The reply must repeat each entry exactly and contain no pictures.
==== SUPPLIED ENTRIES
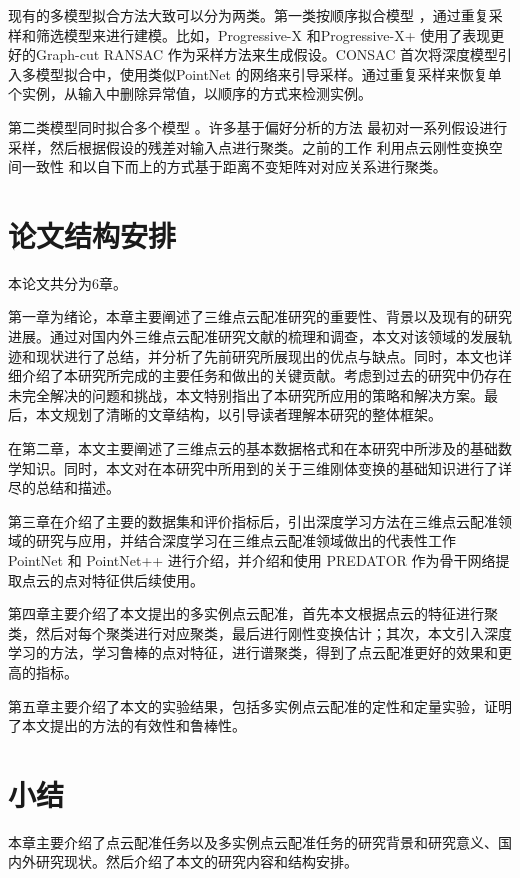 现有的多模型拟合方法大致可以分为两类。第一类按顺序拟合模型 \cite{barath2019progressive,barath2021progressive,kanazawa2004detection,kluger2020consac} ，通过重复采样和筛选模型来进行建模。比如，Progressive-X \cite{barath2019progressive} 和Progressive-X+ \cite{barath2021progressive} 使用了表现更好的Graph-cut RANSAC \cite{barath2018graph} 作为采样方法来生成假设。CONSAC \cite{kluger2020consac} 首次将深度模型引入多模型拟合中，使用类似PointNet \cite{qi2017pointnet} 的网络来引导采样。通过重复采样来恢复单个实例，从输入中删除异常值，以顺序的方式来检测实例。

第二类模型同时拟合多个模型 \cite{tang2022multi,toldo2008robust,magri2016multiple,magri2014t,magri2015robust} 。许多基于偏好分析的方法 \cite{toldo2008robust,magri2015robust} 最初对一系列假设进行采样，然后根据假设的残差对输入点进行聚类。之前的工作 \cite{tang2022multi} 利用点云刚性变换空间一致性 \cite{leordeanu2005spectral} 和以自下而上的方式基于距离不变矩阵对对应关系进行聚类。\\
\section{论文结构安排}
本论文共分为6章。

第一章为绪论，本章主要阐述了三维点云配准研究的重要性、背景以及现有的研究进展。通过对国内外三维点云配准研究文献的梳理和调查，本文对该领域的发展轨迹和现状进行了总结，并分析了先前研究所展现出的优点与缺点。同时，本文也详细介绍了本研究所完成的主要任务和做出的关键贡献。考虑到过去的研究中仍存在未完全解决的问题和挑战，本文特别指出了本研究所应用的策略和解决方案。最后，本文规划了清晰的文章结构，以引导读者理解本研究的整体框架。

在第二章，本文主要阐述了三维点云的基本数据格式和在本研究中所涉及的基础数学知识。同时，本文对在本研究中所用到的关于三维刚体变换的基础知识进行了详尽的总结和描述。

第三章在介绍了主要的数据集和评价指标后，引出深度学习方法在三维点云配准领域的研究与应用，并结合深度学习在三维点云配准领域做出的代表性工作 PointNet \cite{qi2017pointnet} 和 PointNet++ \cite{qi2017pointnet++} 进行介绍，并介绍和使用 PREDATOR \cite{huang2021predator} 作为骨干网络提取点云的点对特征供后续使用。

第四章主要介绍了本文提出的多实例点云配准，首先本文根据点云的特征进行聚类，然后对每个聚类进行对应聚类，最后进行刚性变换估计；其次，本文引入深度学习的方法，学习鲁棒的点对特征，进行谱聚类，得到了点云配准更好的效果和更高的指标。

第五章主要介绍了本文的实验结果，包括多实例点云配准的定性和定量实验，证明了本文提出的方法的有效性和鲁棒性。
\section{小结}
本章主要介绍了点云配准任务以及多实例点云配准任务的研究背景和研究意义、国内外研究现状。然后介绍了本文的研究内容和结构安排。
========
== SOLUTION FOR THIS EXERCISE ==
 现有的多模型拟合方法大致可以分为两类。第一类按顺序拟合模型 \cite{barath2019progressive,barath2021progressive,kanazawa2004detection,kluger2020consac} ，通过重复采样和筛选模型来进行建模。比如，Progressive-X \cite{barath2019progressive} 和Progressive-X+ \cite{barath2021progressive} 使用了表现更好的Graph-cut RANSAC \cite{barath2018graph} 作为采样方法来生成假设。CONSAC \cite{kluger2020consac} 首次将深度模型引入多模型拟合中，使用类似PointNet \cite{qi2017pointnet} 的网络来引导采样。通过重复采样来恢复单个实例，从输入中删除异常值，以顺序的方式来检测实例。

第二类模型同时拟合多个模型 \cite{tang2022multi,toldo2008robust,magri2016multiple,magri2014t,magri2015robust} 。许多基于偏好分析的方法 \cite{toldo2008robust,magri2015robust} 最初对一系列假设进行采样，然后根据假设的残差对输入点进行聚类。之前的工作 \cite{tang2022multi} 利用点云刚性变换空间一致性 \cite{leordeanu2005spectral} 和以自下而上的方式基于距离不变矩阵对对应关系进行聚类。\\
\section{论文结构安排}
本论文共分为6章。

第一章为绪论，本章主要阐述了三维点云配准研究的重要性、背景以及现有的研究进展。通过对国内外三维点云配准研究文献的梳理和调查，本文对该领域的发展轨迹和现状进行了总结，并分析了先前研究所展现出的优点与缺点。同时，本文也详细介绍了本研究所完成的主要任务和做出的关键贡献。考虑到过去的研究中仍存在未完全解决的问题和挑战，本文特别指出了本研究所应用的策略和解决方案。最后，本文规划了清晰的文章结构，以引导读者理解本研究的整体框架。

在第二章，本文主要阐述了三维点云的基本数据格式和在本研究中所涉及的基础数学知识。同时，本文对在本研究中所用到的关于三维刚体变换的基础知识进行了详尽的总结和描述。

第三章在介绍了主要的数据集和评价指标后，引出深度学习方法在三维点云配准领域的研究与应用，并结合深度学习在三维点云配准领域做出的代表性工作 PointNet \cite{qi2017pointnet} 和 PointNet++ \cite{qi2017pointnet++} 进行介绍，并介绍和使用 PREDATOR \cite{huang2021predator} 作为骨干网络提取点云的点对特征供后续使用。

第四章主要介绍了本文提出的多实例点云配准，首先本文根据点云的特征进行聚类，然后对每个聚类进行对应聚类，最后进行刚性变换估计；其次，本文引入深度学习的方法，学习鲁棒的点对特征，进行谱聚类，得到了点云配准更好的效果和更高的指标。

第五章主要介绍了本文的实验结果，包括多实例点云配准的定性和定量实验，证明了本文提出的方法的有效性和鲁棒性。
\section{小结}
本章主要介绍了点云配准任务以及多实例点云配准任务的研究背景和研究意义、国内外研究现状。然后介绍了本文的研究内容和结构安排。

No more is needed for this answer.